**Exercise aim:** Copy out the whole listing exactly as written, leaving the pictures behind.

**Exercise data:**
● ● ● ● ● ● ●

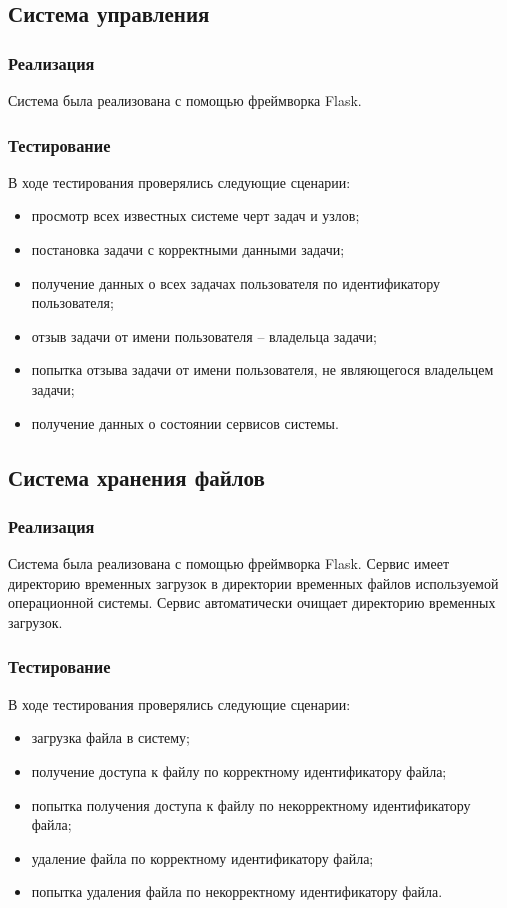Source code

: \documentclass[a4paper,12pt]{report}
\numberwithin{equation}{section}
\begin{document}
  \subsection{Система управления}
  \subsubsection{Реализация}
  Система была реализована с помощью фреймворка Flask.
  
  \subsubsection{Тестирование}
  В ходе тестирования проверялись следующие сценарии:
  
  \begin{itemize}
    \item просмотр всех известных системе черт задач и узлов;
    \item постановка задачи с корректными данными задачи;
    \item получение данных о всех задачах пользователя по идентификатору пользователя;
    \item отзыв задачи от имени пользователя -- владельца задачи;
    \item попытка отзыва задачи от имени пользователя, не являющегося владельцем задачи;    
    \item получение данных о состоянии сервисов системы.
  \end{itemize}
  
  \subsection{Система хранения файлов}
  \subsubsection{Реализация}
  Система была реализована с помощью фреймворка Flask.
  Сервис имеет директорию временных загрузок в директории временных файлов используемой операционной системы.
  Сервис автоматически очищает директорию временных загрузок.
  
  \subsubsection{Тестирование}
  В ходе тестирования проверялись следующие сценарии:
  
  \begin{itemize}
    \item загрузка файла в систему;
    \item получение доступа к файлу по корректному идентификатору файла;
    \item попытка получения доступа к файлу по некорректному идентификатору файла;
    \item удаление файла по корректному идентификатору файла;
    \item попытка удаления файла по некорректному идентификатору файла.
  \end{itemize}
  
\end{document}
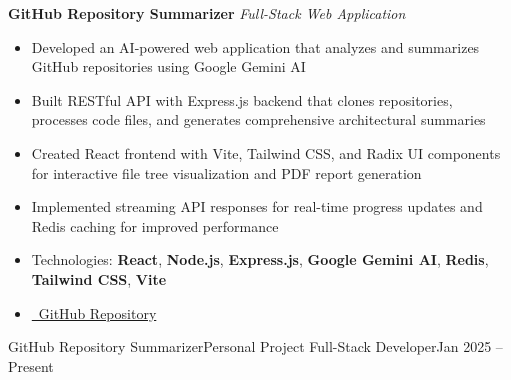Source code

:
\begin{project}
    \textbf{GitHub Repository Summarizer} \hfill \textit{Full-Stack Web Application}
    \begin{itemize}[leftmargin=*, nosep]
        \item Developed an AI-powered web application that analyzes and summarizes GitHub repositories using Google Gemini AI
        \item Built RESTful API with Express.js backend that clones repositories, processes code files, and generates comprehensive architectural summaries
        \item Created React frontend with Vite, Tailwind CSS, and Radix UI components for interactive file tree visualization and PDF report generation
        \item Implemented streaming API responses for real-time progress updates and Redis caching for improved performance
        \item Technologies: \textbf{React}, \textbf{Node.js}, \textbf{Express.js}, \textbf{Google Gemini AI}, \textbf{Redis}, \textbf{Tailwind CSS}, \textbf{Vite}
        \item \href{https://github.com/AkashParley/Github_Repo_Summarizer}{\faGithub\ GitHub Repository}
    \end{itemize}
\end{project}

\resumeSubheading
    {GitHub Repository Summarizer}{Personal Project}
    {Full-Stack Developer}{Jan 2025 -- Present}
    \resumeItemListStart
    \resumeItemListEnd

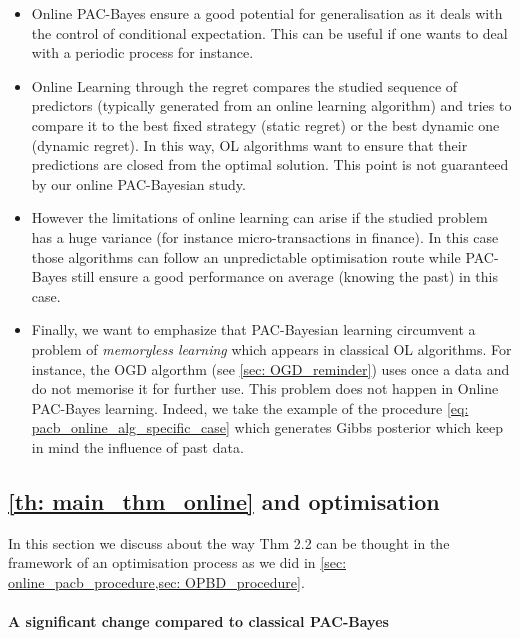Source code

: \begin{itemize}
  \item Online PAC-Bayes ensure a good potential for generalisation as it deals with the control of conditional expectation. This can be useful if one wants to deal with a periodic process for instance.
  \item Online Learning through the regret compares the studied sequence of predictors (typically generated from an online learning algorithm) and tries to compare it to the best fixed strategy (static regret) or the best dynamic one (dynamic regret). In this way, OL algorithms want to ensure that their predictions are closed from the optimal solution. This point is not guaranteed by our online PAC-Bayesian study.
  \item However the limitations of online learning can arise if the studied problem has a huge variance (for instance micro-transactions in finance). In this case those algorithms can follow an unpredictable optimisation route while PAC-Bayes still ensure a good performance on average (knowing the past) in this case.
  \item Finally, we want to emphasize that PAC-Bayesian learning circumvent a problem of \emph{memoryless learning} which appears in classical OL algorithms. For instance, the OGD algorthm (see \cref{sec: OGD_reminder}) uses once a data and do not memorise it for further use. This problem does not happen in Online PAC-Bayes learning. Indeed, we take the example of the procedure \cref{eq: pacb_online_alg_specific_case} which generates Gibbs posterior which keep in mind the influence of past data.
\end{itemize}






\subsection{\cref{th: main_thm_online} and optimisation}
\label{sec: main_thm_and_optim}

In this section we discuss about the way Thm 2.2 can be thought in the framework of an optimisation process as we did in \cref{sec: online_pacb_procedure,sec: OPBD_procedure}.

\paragraph{A significant change compared to classical PAC-Bayes}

● ● ● ● ● ● ●

**Answer box:**
Source code

: \documentclass[a4paper,12pt]{report}
\numberwithin{equation}{section}
\begin{document}
  \subsection{Система управления}
  \subsubsection{Реализация}
  Система была реализована с помощью фреймворка Flask.
  
  \subsubsection{Тестирование}
  В ходе тестирования проверялись следующие сценарии:
  
  \begin{itemize}
    \item просмотр всех известных системе черт задач и узлов;
    \item постановка задачи с корректными данными задачи;
    \item получение данных о всех задачах пользователя по идентификатору пользователя;
    \item отзыв задачи от имени пользователя -- владельца задачи;
    \item попытка отзыва задачи от имени пользователя, не являющегося владельцем задачи;    
    \item получение данных о состоянии сервисов системы.
  \end{itemize}
  
  \subsection{Система хранения файлов}
  \subsubsection{Реализация}
  Система была реализована с помощью фреймворка Flask.
  Сервис имеет директорию временных загрузок в директории временных файлов используемой операционной системы.
  Сервис автоматически очищает директорию временных загрузок.
  
  \subsubsection{Тестирование}
  В ходе тестирования проверялись следующие сценарии:
  
  \begin{itemize}
    \item загрузка файла в систему;
    \item получение доступа к файлу по корректному идентификатору файла;
    \item попытка получения доступа к файлу по некорректному идентификатору файла;
    \item удаление файла по корректному идентификатору файла;
    \item попытка удаления файла по некорректному идентификатору файла.
  \end{itemize}
  
\end{document}
Source code

:
\begin{project}
    \textbf{GitHub Repository Summarizer} \hfill \textit{Full-Stack Web Application}
    \begin{itemize}[leftmargin=*, nosep]
        \item Developed an AI-powered web application that analyzes and summarizes GitHub repositories using Google Gemini AI
        \item Built RESTful API with Express.js backend that clones repositories, processes code files, and generates comprehensive architectural summaries
        \item Created React frontend with Vite, Tailwind CSS, and Radix UI components for interactive file tree visualization and PDF report generation
        \item Implemented streaming API responses for real-time progress updates and Redis caching for improved performance
        \item Technologies: \textbf{React}, \textbf{Node.js}, \textbf{Express.js}, \textbf{Google Gemini AI}, \textbf{Redis}, \textbf{Tailwind CSS}, \textbf{Vite}
        \item \href{https://github.com/AkashParley/Github_Repo_Summarizer}{\faGithub\ GitHub Repository}
    \end{itemize}
\end{project}

\resumeSubheading
    {GitHub Repository Summarizer}{Personal Project}
    {Full-Stack Developer}{Jan 2025 -- Present}
    \resumeItemListStart
    \resumeItemListEnd

Source code

: \begin{itemize}
  \item Online PAC-Bayes ensure a good potential for generalisation as it deals with the control of conditional expectation. This can be useful if one wants to deal with a periodic process for instance.
  \item Online Learning through the regret compares the studied sequence of predictors (typically generated from an online learning algorithm) and tries to compare it to the best fixed strategy (static regret) or the best dynamic one (dynamic regret). In this way, OL algorithms want to ensure that their predictions are closed from the optimal solution. This point is not guaranteed by our online PAC-Bayesian study.
  \item However the limitations of online learning can arise if the studied problem has a huge variance (for instance micro-transactions in finance). In this case those algorithms can follow an unpredictable optimisation route while PAC-Bayes still ensure a good performance on average (knowing the past) in this case.
  \item Finally, we want to emphasize that PAC-Bayesian learning circumvent a problem of \emph{memoryless learning} which appears in classical OL algorithms. For instance, the OGD algorthm (see \cref{sec: OGD_reminder}) uses once a data and do not memorise it for further use. This problem does not happen in Online PAC-Bayes learning. Indeed, we take the example of the procedure \cref{eq: pacb_online_alg_specific_case} which generates Gibbs posterior which keep in mind the influence of past data.
\end{itemize}






\subsection{\cref{th: main_thm_online} and optimisation}
\label{sec: main_thm_and_optim}

In this section we discuss about the way Thm 2.2 can be thought in the framework of an optimisation process as we did in \cref{sec: online_pacb_procedure,sec: OPBD_procedure}.

\paragraph{A significant change compared to classical PAC-Bayes}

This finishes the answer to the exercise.